Other companies such as GlaxoSmithKline (GSK) and Dynavax have offered their own adjuvants to be tested in combination with different vaccines.[7] GSK’s adjuvant system (AS03) consists of α-tocopherol, squalene, and polysorbate 80 in an oil-in-water emulsion and helps boost antigen-specific antibody production by increasing antigen uptake and presentation within lymph nodes.[148] Its adjuvant was utilized previously in the 2009 H1N1 pandemic. Currently, GSK is offering AS03 in collaboration with Clover Biopharmaceuticals[149] and Medicago,[150] which are both in Phase I clinical testing, and Sanofi[151] and Innovax,[152] which remain in preclinical trials. GSK has additionally offered its adjuvant technology to the Coalition for Epidemic Preparedness Innovation, which helped fund companies such as Moderna and Inovio.[153] The Dynavax adjuvant (CpG 1018) is composed of a 22-mer oligonucleotide sequence with the ability to stimulate the TLR9 pathogen recognition receptor for improved CD4+ and CD8+ responses as well as formation of B and T-cell memory.[154] This adjuvant has been utilized with its hepatitis B vaccine for improved antibody response. Dynavax has also partnered with Clover[149] and Medicago[150] as well as Medigen Vaccine,[155] which just entered into Phase I clinical testing. Additionally, Dynavax has offered its adjuvant to Sinovac[156] and Valneva,[157] which remain in the preclinical stage.

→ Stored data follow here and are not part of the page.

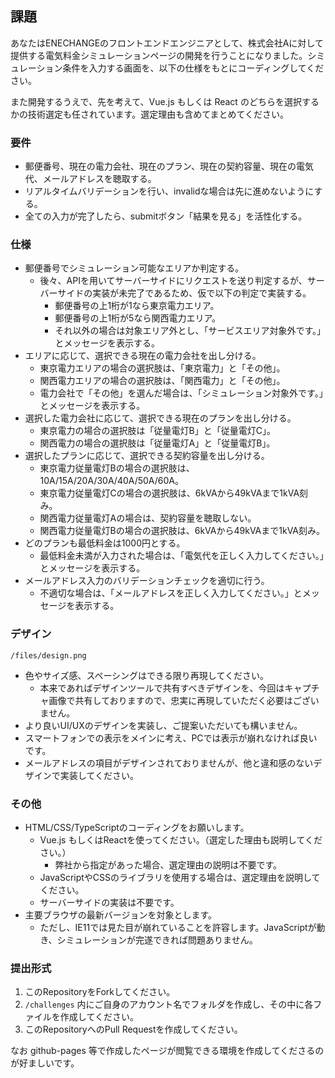 ## 課題
あなたはENECHANGEのフロントエンドエンジニアとして、株式会社Aに対して提供する電気料金シミュレーションページの開発を行うことになりました。シミュレーション条件を入力する画面を、以下の仕様をもとにコーディングしてください。

また開発するうえで、先を考えて、Vue.js もしくは React のどちらを選択するかの技術選定も任されています。選定理由も含めてまとめてください。

### 要件
- 郵便番号、現在の電力会社、現在のプラン、現在の契約容量、現在の電気代、メールアドレスを聴取する。
- リアルタイムバリデーションを行い、invalidな場合は先に進めないようにする。
- 全ての入力が完了したら、submitボタン「結果を見る」を活性化する。

### 仕様
- 郵便番号でシミュレーション可能なエリアか判定する。
  - 後々、APIを用いてサーバーサイドにリクエストを送り判定するが、サーバーサイドの実装が未完了であるため、仮で以下の判定で実装する。
    - 郵便番号の上1桁が1なら東京電力エリア。
    - 郵便番号の上1桁が5なら関西電力エリア。
    - それ以外の場合は対象エリア外とし、「サービスエリア対象外です。」とメッセージを表示する。
- エリアに応じて、選択できる現在の電力会社を出し分ける。
  - 東京電力エリアの場合の選択肢は、「東京電力」と「その他」。
  - 関西電力エリアの場合の選択肢は、「関西電力」と「その他」。
  - 電力会社で「その他」を選んだ場合は、「シミュレーション対象外です。」とメッセージを表示する。
- 選択した電力会社に応じて、選択できる現在のプランを出し分ける。
  - 東京電力の場合の選択肢は「従量電灯B」と「従量電灯C」。
  - 関西電力の場合の選択肢は「従量電灯A」と「従量電灯B」。
- 選択したプランに応じて、選択できる契約容量を出し分ける。
  - 東京電力従量電灯Bの場合の選択肢は、10A/15A/20A/30A/40A/50A/60A。
  - 東京電力従量電灯Cの場合の選択肢は、6kVAから49kVAまで1kVA刻み。
  - 関西電力従量電灯Aの場合は、契約容量を聴取しない。
  - 関西電力従量電灯Bの場合の選択肢は、6kVAから49kVAまで1kVA刻み。
- どのプランも最低料金は1000円とする。
  - 最低料金未満が入力された場合は、「電気代を正しく入力してください。」とメッセージを表示する。
- メールアドレス入力のバリデーションチェックを適切に行う。
  - 不適切な場合は、「メールアドレスを正しく入力してください。」とメッセージを表示する。

### デザイン
`/files/design.png`
- 色やサイズ感、スペーシングはできる限り再現してください。
  - 本来であればデザインツールで共有すべきデザインを、今回はキャプチャ画像で共有しておりますので、忠実に再現していただく必要はございません。
- より良いUI/UXのデザインを実装し、ご提案いただいても構いません。
- スマートフォンでの表示をメインに考え、PCでは表示が崩れなければ良いです。
- メールアドレスの項目がデザインされておりませんが、他と違和感のないデザインで実装してください。


### その他
- HTML/CSS/TypeScriptのコーディングをお願いします。
  - Vue.js もしくはReactを使ってください。（選定した理由も説明してください。）
    - 弊社から指定があった場合、選定理由の説明は不要です。
  - JavaScriptやCSSのライブラリを使用する場合は、選定理由を説明してください。
  - サーバーサイドの実装は不要です。
- 主要ブラウザの最新バージョンを対象とします。
  - ただし、IE11では見た目が崩れていることを許容します。JavaScriptが動き、シミュレーションが完遂できれば問題ありません。

### 提出形式
1. このRepositoryをForkしてください。
1. `/challenges` 内にご自身のアカウント名でフォルダを作成し、その中に各ファイルを作成してください。
1. このRepositoryへのPull Requestを作成してください。

なお github-pages 等で作成したページが閲覧できる環境を作成してくださるのが好ましいです。
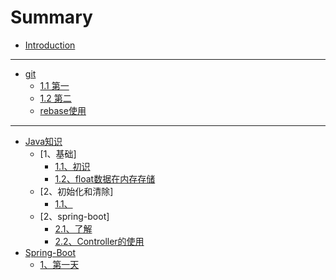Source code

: # Summary

* [Introduction](README.md)

-----
* [     git](git/README.md)
    * [1.1 第一](git/第一1.1.md)
    * [1.2 第二](git/第二1.2.md)
    * [rebase使用](git/rebase使用.md)

-----
* [Java知识](java/README.md)
    * [1、基础]
        * [1.1、初识](java/1、基础/1.1、初识.md)
        * [1.2、float数据在内存存储](java/1、基础/1.2、float数据在内存存储.md)
    * [2、初始化和清除]
        * [1.1、](java/1、初始化和清除/2.1、重载.md)
    * [2、spring-boot]
        * [2.1、了解](java/2、spring-boot/2.1、了解知识.md)
        * [2.2、Controller的使用](java/2、spring-boot/2.2、Controller的使用.md)
* [Spring-Boot](Spring-Boot/README.md)
    * [1、第一天](Spring-Boot/1、第一天.md)

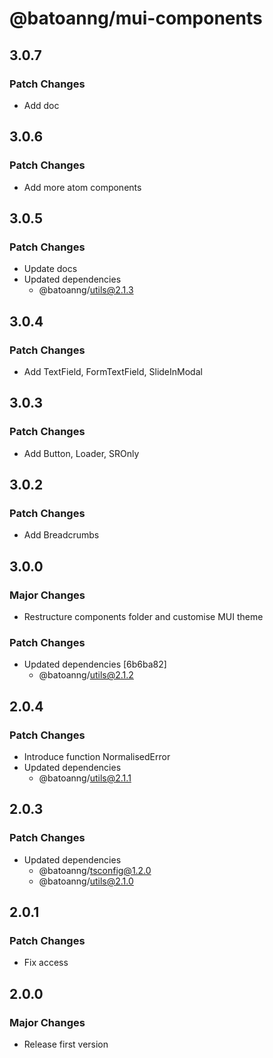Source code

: # @batoanng/mui-components

## 3.0.7

### Patch Changes

- Add doc

## 3.0.6

### Patch Changes

- Add more atom components

## 3.0.5

### Patch Changes

- Update docs
- Updated dependencies
  - @batoanng/utils@2.1.3

## 3.0.4

### Patch Changes

- Add TextField, FormTextField, SlideInModal

## 3.0.3

### Patch Changes

- Add Button, Loader, SROnly

## 3.0.2

### Patch Changes

- Add Breadcrumbs

## 3.0.0

### Major Changes

- Restructure components folder and customise MUI theme

### Patch Changes

- Updated dependencies [6b6ba82]
  - @batoanng/utils@2.1.2

## 2.0.4

### Patch Changes

- Introduce function NormalisedError
- Updated dependencies
  - @batoanng/utils@2.1.1

## 2.0.3

### Patch Changes

- Updated dependencies
  - @batoanng/tsconfig@1.2.0
  - @batoanng/utils@2.1.0

## 2.0.1

### Patch Changes

- Fix access

## 2.0.0

### Major Changes

- Release first version
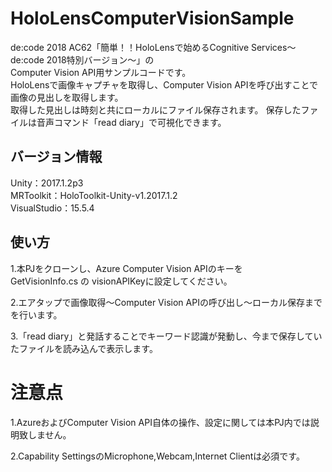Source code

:# HoloLensComputerVisionSample

de:code 2018 AC62「簡単！！HoloLensで始めるCognitive Services～de:code 2018特別バージョン～」の  
Computer Vision API用サンプルコードです。  
HoloLensで画像キャプチャを取得し、Computer Vision APIを呼び出すことで\
画像の見出しを取得します。  
取得した見出しは時刻と共にローカルにファイル保存されます。
保存したファイルは音声コマンド「read diary」で可視化できます。

## バージョン情報
 Unity：2017.1.2p3  
 MRToolkit：HoloToolkit-Unity-v1.2017.1.2  
 VisualStudio：15.5.4  

## 使い方

1.本PJをクローンし、Azure Computer Vision APIのキーを  
 GetVisionInfo.cs の visionAPIKeyに設定してください。  

2.エアタップで画像取得～Computer Vision APIの呼び出し～ローカル保存までを行います。  

3.「read diary」と発話することでキーワード認識が発動し、今まで保存していたファイルを読み込んで表示します。

# 注意点

1.AzureおよびComputer Vision API自体の操作、設定に関しては本PJ内では説明致しません。

2.Capability SettingsのMicrophone,Webcam,Internet Clientは必須です。
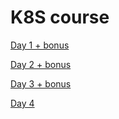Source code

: # K8S course

[Day 1 + bonus](https://github.com/LilianAndres/k8s-course/blob/main/day-one/README.md)

[Day 2 + bonus](https://github.com/LilianAndres/k8s-course/blob/main/day-two/README.md)

[Day 3 + bonus](https://github.com/LilianAndres/k8s-course/blob/main/day-three/README.md)

[Day 4](https://github.com/LilianAndres/k8s-course/blob/main/day-four/README.md)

As discussed in an earlier section, nanoparticles offer opportunities for codelivery of antigen and adjuvant to target lymph nodes and APCs, and an increasing body of data suggests that codelivery of antigen and adjuvant improves potency of the vaccines at lower doses and reduces side effects.[52,53] BioNTech/Pfizer claims that the mRNA within their vaccines acts as its own adjuvant enabling codelivery of antigen and adjuvant.[19] The viral vectors by Oxford/Astrazeneca and CanSino as well as the viral DNA may act as adjuvants as well.[114,115] However, neither mRNA nor viral vector vaccines have successfully translated into the clinic, and it is clear that more research is needed to fully understand the potential and limitations of the various nanotechnology platforms in vaccine development.

Conclusion

There are over a hundred vaccines being developed throughout the world, and the race to be the first effective vaccine has fueled the rapid development of both preclinical and currently utilized vaccine approaches. There is no “one-size-fits-all” solution as each vaccine strategy has both advantages and disadvantages. Of the leading companies, Moderna, BioNTech/Pfizer, and Inovio are producing nucleic acid based vaccines, and early studies from Moderna and BioNTech/Pfizer generated strong antibody. Ad-based vaccines remain early frontrunners as well, with Oxford/Astrazeneca and CanSino likewise publishing favorable early data. Other state-run institutions and companies such as the Gamaleya Research Institute and Sinopharm have advanced further into their respective Phases of clinical trials and have been granted emergency use by their respective countries. Due to the generation of so many vaccines within many different countries, there will potentially be more than one effective vaccine, and it is crucial that effective vaccines are distributed to all parts of the world to generate global herd immunity. Regardless of the first developer, it is of truly noteworthy importance that the global effort to develop, test, produce, and distribute effective vaccines is being done so rapidly. Success in this effort will not only lead to an end to the pandemic, but what is learned will aid in future research and development efforts as well as the implementation of previously unused vaccine types for future diseases.